Required action =>
Spot each line in the data below containing "configuration" and copy it.
-*-*-
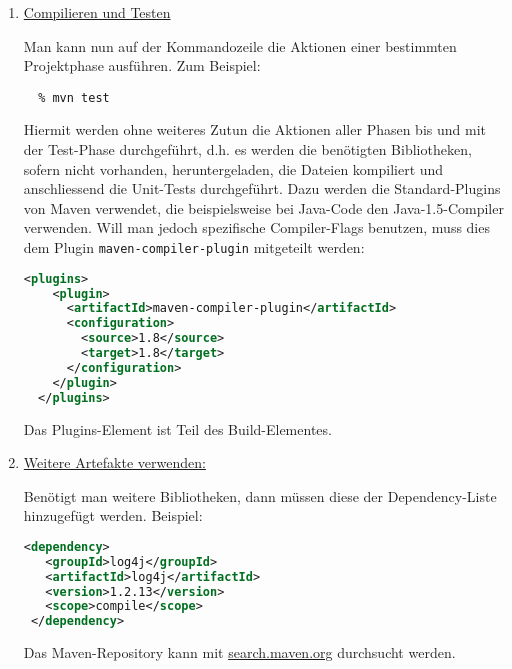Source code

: \begin{enumerate}
\newslide
Hiermit ist nun die in Abbildung \ref{fig:maven-dirstruct} gezeigte
Verzeichnisstruktur entstanden.
\begin{figure}[H]
  \centering
\ifslides
  \texttt{[image: config-management/maven-dirstruct]}
\else
  \texttt{[image: config-management/maven-dirstruct]}
\fi
  \caption{Verzeichnisstruktur eines Maven-Projektes}
  \label{fig:maven-dirstruct}
\end{figure}
\newslide
Mit archetype:generate wird eine Auswahl möglicher Projektvorlagen präsentiert, die mit dem Argument -Dfilter
eingegrenzt werden kann.
%
\newslide
\item \underline{Compilieren und Testen}

Man kann nun auf der Kommandozeile die Aktionen einer bestimmten Projektphase
ausführen. Zum Beispiel:
\begin{lstlisting}
  % mvn test
\end{lstlisting}
Hiermit werden ohne weiteres Zutun die Aktionen aller Phasen bis und
mit der Test-Phase durchgeführt, d.h. es werden die benötigten
Bibliotheken, sofern
nicht vorhanden, heruntergeladen,
die Dateien kompiliert und anschliessend die Unit-Tests
durchgeführt. Dazu werden die Standard-Plugins von Maven verwendet, die
beispielsweise bei Java-Code den Java-1.5-Compiler verwenden.
\newslide
Will man jedoch
 spezifische Compiler-Flags benutzen, muss dies dem
 Plugin \verb+maven-compiler-plugin+ mitgeteilt werden:
\begin{lstlisting}[language=xml,
  morekeywords={plugins,plugin,configuration,artifactId,source,target}]
  <plugins>
    <plugin>
      <artifactId>maven-compiler-plugin</artifactId>
      <configuration>
        <source>1.8</source>
        <target>1.8</target>
      </configuration>
    </plugin>
  </plugins>
\end{lstlisting}
Das Plugins-Element ist Teil des Build-Elementes.
\newslide
\item \underline{Weitere Artefakte verwenden:}

Benötigt man weitere Bibliotheken, dann müssen diese der Dependency-Liste
  hinzugefügt werden. Beispiel:
  \begin{lstlisting}[language=xml,
    morekeywords={dependency,groupId,artifactId,version,scope}]
 <dependency>
   <groupId>log4j</groupId>
   <artifactId>log4j</artifactId>
   <version>1.2.13</version>
   <scope>compile</scope>
 </dependency>
  \end{lstlisting}
Das Maven-Repository kann mit
\href{https://search.maven.org}{search.maven.org}
durchsucht werden.


\end{enumerate}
-*-*-
Solution for this task =>
  morekeywords={plugins,plugin,configuration,artifactId,source,target}]
      <configuration>
      </configuration>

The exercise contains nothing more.